Alfuzosin hydrochloride is first disclosed in U.S. patent no. 4,315,007. The process for the preparation of Alfuzosin hydrochloride as disclosed in the patent is described in synthetic diagram as shown is Scheme-I and Scheme-II.
Scheme-I
The process for preparation of compound of formula (I) as disclosed in Scheme-II involves condensation of compound of formula (IV) with compound of formula (V) in the presence of isoamyl alcohol at reflux temperature. The compound of formula (I) obtained by this process contains many impurities and the yield of reaction is also low. This affects the purity and quality of final compound viz. Alfuzosin Hydrochloride of formula (I). Further, this process
involves additional step of purification of compound of formula (II) by converting it to hydrochloride salt.
GB 2231571, CN 1616438, WO 200630449, WO 2006090268, US 20070066824 and US 20070105880 are other patents and/or patent applications which discloses process for the preparation of Alfuzosin and pharmaceutically acceptable salts thereof and the intermediates which are useful therein.
Unexpectedly the present inventors have found out that reaction of compound of formula. (IV) with compound of formula (V) in aprotic solvent results in high purity and yield of compound of formula (III). Further, the process does not involve additional step of purification of compound of formula (II) as reported in prior art process.

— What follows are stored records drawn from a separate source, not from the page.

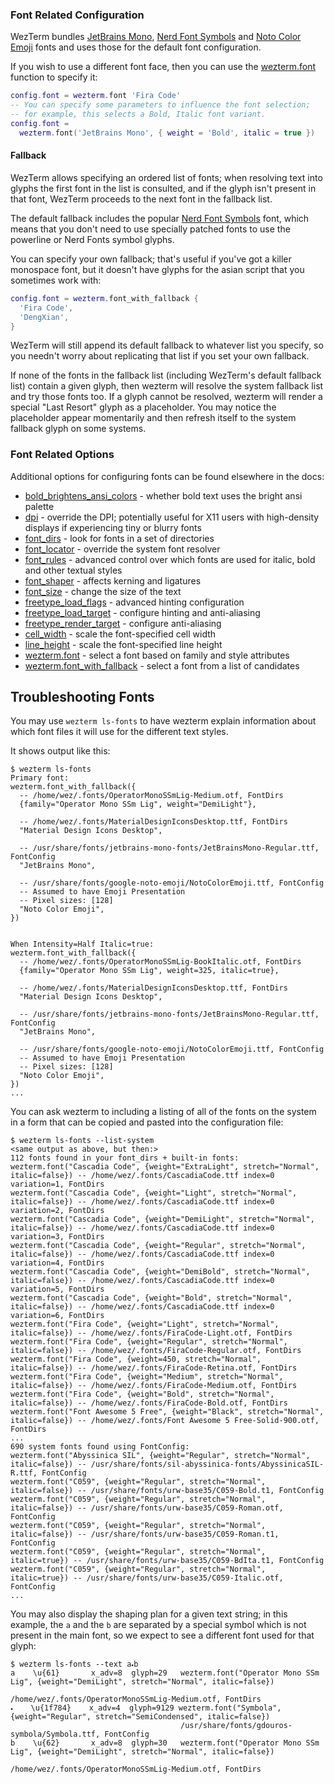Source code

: ### Font Related Configuration

WezTerm bundles [JetBrains Mono](https://www.jetbrains.com/lp/mono/),
[Nerd Font Symbols](https://nerdfonts.com) and
[Noto Color Emoji](https://www.google.com/get/noto/help/emoji/) fonts
and uses those for the default font configuration.

If you wish to use a different font face, then you can use
the [wezterm.font](lua/wezterm/font.md) function to specify it:

```lua
config.font = wezterm.font 'Fira Code'
-- You can specify some parameters to influence the font selection;
-- for example, this selects a Bold, Italic font variant.
config.font =
  wezterm.font('JetBrains Mono', { weight = 'Bold', italic = true })
```

#### Fallback

WezTerm allows specifying an ordered list of fonts; when resolving
text into glyphs the first font in the list is consulted, and if the
glyph isn't present in that font, WezTerm proceeds to the next font
in the fallback list.

The default fallback includes the popular [Nerd Font
Symbols](https://nerdfonts.com) font, which means that you don't need to use
specially patched fonts to use the powerline or Nerd Fonts symbol glyphs.

You can specify your own fallback; that's useful if you've got a killer
monospace font, but it doesn't have glyphs for the asian script that you
sometimes work with:

```lua
config.font = wezterm.font_with_fallback {
  'Fira Code',
  'DengXian',
}
```

WezTerm will still append its default fallback to whatever list you specify,
so you needn't worry about replicating that list if you set your own fallback.

If none of the fonts in the fallback list (including WezTerm's default fallback
list) contain a given glyph, then wezterm will resolve the system fallback list
and try those fonts too.  If a glyph cannot be resolved, wezterm will render a
special "Last Resort" glyph as a placeholder.  You may notice the placeholder
appear momentarily and then refresh itself to the system fallback glyph on some
systems.

### Font Related Options

Additional options for configuring fonts can be found elsewhere in the docs:

* [bold_brightens_ansi_colors](lua/config/bold_brightens_ansi_colors.md) - whether bold text uses the bright ansi palette
* [dpi](lua/config/dpi.md) - override the DPI; potentially useful for X11 users with high-density displays if experiencing tiny or blurry fonts
* [font_dirs](lua/config/font_dirs.md) - look for fonts in a set of directories
* [font_locator](lua/config/font_locator.md) - override the system font resolver
* [font_rules](lua/config/font_rules.md) - advanced control over which fonts are used for italic, bold and other textual styles
* [font_shaper](lua/config/font_shaper.md) - affects kerning and ligatures
* [font_size](lua/config/font_size.md) - change the size of the text
* [freetype_load_flags](lua/config/freetype_load_flags.md) - advanced hinting configuration
* [freetype_load_target](lua/config/freetype_load_target.md) - configure hinting and anti-aliasing
* [freetype_render_target](lua/config/freetype_render_target.md) - configure anti-aliasing
* [cell_width](lua/config/cell_width.md) - scale the font-specified cell width
* [line_height](lua/config/line_height.md) - scale the font-specified line height
* [wezterm.font](lua/wezterm/font.md) - select a font based on family and style attributes
* [wezterm.font_with_fallback](lua/wezterm/font_with_fallback.md) - select a font from a list of candidates

## Troubleshooting Fonts

You may use `wezterm ls-fonts` to have wezterm explain information about which font files it will use for the different text styles.

It shows output like this:

```console
$ wezterm ls-fonts
Primary font:
wezterm.font_with_fallback({
  -- /home/wez/.fonts/OperatorMonoSSmLig-Medium.otf, FontDirs
  {family="Operator Mono SSm Lig", weight="DemiLight"},

  -- /home/wez/.fonts/MaterialDesignIconsDesktop.ttf, FontDirs
  "Material Design Icons Desktop",

  -- /usr/share/fonts/jetbrains-mono-fonts/JetBrainsMono-Regular.ttf, FontConfig
  "JetBrains Mono",

  -- /usr/share/fonts/google-noto-emoji/NotoColorEmoji.ttf, FontConfig
  -- Assumed to have Emoji Presentation
  -- Pixel sizes: [128]
  "Noto Color Emoji",
})


When Intensity=Half Italic=true:
wezterm.font_with_fallback({
  -- /home/wez/.fonts/OperatorMonoSSmLig-BookItalic.otf, FontDirs
  {family="Operator Mono SSm Lig", weight=325, italic=true},

  -- /home/wez/.fonts/MaterialDesignIconsDesktop.ttf, FontDirs
  "Material Design Icons Desktop",

  -- /usr/share/fonts/jetbrains-mono-fonts/JetBrainsMono-Regular.ttf, FontConfig
  "JetBrains Mono",

  -- /usr/share/fonts/google-noto-emoji/NotoColorEmoji.ttf, FontConfig
  -- Assumed to have Emoji Presentation
  -- Pixel sizes: [128]
  "Noto Color Emoji",
})
...
```

You can ask wezterm to including a listing of all of the fonts on the system in a form that can be copied and pasted into the configuration file:

```console
$ wezterm ls-fonts --list-system
<same output as above, but then:>
112 fonts found in your font_dirs + built-in fonts:
wezterm.font("Cascadia Code", {weight="ExtraLight", stretch="Normal", italic=false}) -- /home/wez/.fonts/CascadiaCode.ttf index=0 variation=1, FontDirs
wezterm.font("Cascadia Code", {weight="Light", stretch="Normal", italic=false}) -- /home/wez/.fonts/CascadiaCode.ttf index=0 variation=2, FontDirs
wezterm.font("Cascadia Code", {weight="DemiLight", stretch="Normal", italic=false}) -- /home/wez/.fonts/CascadiaCode.ttf index=0 variation=3, FontDirs
wezterm.font("Cascadia Code", {weight="Regular", stretch="Normal", italic=false}) -- /home/wez/.fonts/CascadiaCode.ttf index=0 variation=4, FontDirs
wezterm.font("Cascadia Code", {weight="DemiBold", stretch="Normal", italic=false}) -- /home/wez/.fonts/CascadiaCode.ttf index=0 variation=5, FontDirs
wezterm.font("Cascadia Code", {weight="Bold", stretch="Normal", italic=false}) -- /home/wez/.fonts/CascadiaCode.ttf index=0 variation=6, FontDirs
wezterm.font("Fira Code", {weight="Light", stretch="Normal", italic=false}) -- /home/wez/.fonts/FiraCode-Light.otf, FontDirs
wezterm.font("Fira Code", {weight="Regular", stretch="Normal", italic=false}) -- /home/wez/.fonts/FiraCode-Regular.otf, FontDirs
wezterm.font("Fira Code", {weight=450, stretch="Normal", italic=false}) -- /home/wez/.fonts/FiraCode-Retina.otf, FontDirs
wezterm.font("Fira Code", {weight="Medium", stretch="Normal", italic=false}) -- /home/wez/.fonts/FiraCode-Medium.otf, FontDirs
wezterm.font("Fira Code", {weight="Bold", stretch="Normal", italic=false}) -- /home/wez/.fonts/FiraCode-Bold.otf, FontDirs
wezterm.font("Font Awesome 5 Free", {weight="Black", stretch="Normal", italic=false}) -- /home/wez/.fonts/Font Awesome 5 Free-Solid-900.otf, FontDirs
...
690 system fonts found using FontConfig:
wezterm.font("Abyssinica SIL", {weight="Regular", stretch="Normal", italic=false}) -- /usr/share/fonts/sil-abyssinica-fonts/AbyssinicaSIL-R.ttf, FontConfig
wezterm.font("C059", {weight="Regular", stretch="Normal", italic=false}) -- /usr/share/fonts/urw-base35/C059-Bold.t1, FontConfig
wezterm.font("C059", {weight="Regular", stretch="Normal", italic=false}) -- /usr/share/fonts/urw-base35/C059-Roman.otf, FontConfig
wezterm.font("C059", {weight="Regular", stretch="Normal", italic=false}) -- /usr/share/fonts/urw-base35/C059-Roman.t1, FontConfig
wezterm.font("C059", {weight="Regular", stretch="Normal", italic=true}) -- /usr/share/fonts/urw-base35/C059-BdIta.t1, FontConfig
wezterm.font("C059", {weight="Regular", stretch="Normal", italic=true}) -- /usr/share/fonts/urw-base35/C059-Italic.otf, FontConfig
...
```

You may also display the shaping plan for a given text string; in this example,
the `a` and the `b` are separated by a special symbol which is not present in
the main font, so we expect to see a different font used for that glyph:

```console
$ wezterm ls-fonts --text a🞄b
a    \u{61}       x_adv=8  glyph=29   wezterm.font("Operator Mono SSm Lig", {weight="DemiLight", stretch="Normal", italic=false})
                                      /home/wez/.fonts/OperatorMonoSSmLig-Medium.otf, FontDirs
🞄    \u{1f784}    x_adv=4  glyph=9129 wezterm.font("Symbola", {weight="Regular", stretch="SemiCondensed", italic=false})
                                      /usr/share/fonts/gdouros-symbola/Symbola.ttf, FontConfig
b    \u{62}       x_adv=8  glyph=30   wezterm.font("Operator Mono SSm Lig", {weight="DemiLight", stretch="Normal", italic=false})
                                      /home/wez/.fonts/OperatorMonoSSmLig-Medium.otf, FontDirs
```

Object of the invention The primary object of the present invention is to provide an improved process for the preparation of Alfuzosin Hydrochloride of formula (I).
Another object of the present invention is to provide an improved process for the preparation of Alfuzosin Hydrochloride of formula (I) which utilises compound of formula (III) of high purity and yield.
Further another object of the present invention is to provide a process which result in high purity of compound of formula (III)
Yet further object of the present invention is to provide a process for the preparation of Alfuzosin Hydrochloride of formula (I) which avoids step of purification of compound of formula (II) and thus resulting in less number of synthetic steps.
Summary of the invention
The present invention provides a process for the preparation of Alfuzosin Hydrochloride of formula (I) comprising a step of reacting compound of formula (IV) with compound of formula (V) in presence of aprotic solvent.
Another aspect of present invention provides a process for the preparation of compound of formula (III) comprising of reacting compound of formula (IV) with compound of formula (V) in presence of aprotic solvent.
Yet another aspect of the present invention provides a process for the preparation of Alfuzosin Hydrochloride of formula (I) which comprising steps of,
(a) reacting compound of formula (IV) with compound of formula (V) in presence of aprotic solvent to obtain compound of formula (III) (b) carrying out hydrogenation of compound of formula (III) to obtain compound of formula (II)
(c) condensing compound of formula (II) without purification, with tetrahydrofuroic acid of formula (VI) to obtain Alfuzosin base
(d) converting Alfuzosin base to corresponding hydrochloride salt to obtain Alfuzosin Hydrochloride of formula (I)
Further aspect of the present invention provides a process for the preparation of Alfuzosin Hydrochloride of formula (I) which does not involve purification of compound of formula (H).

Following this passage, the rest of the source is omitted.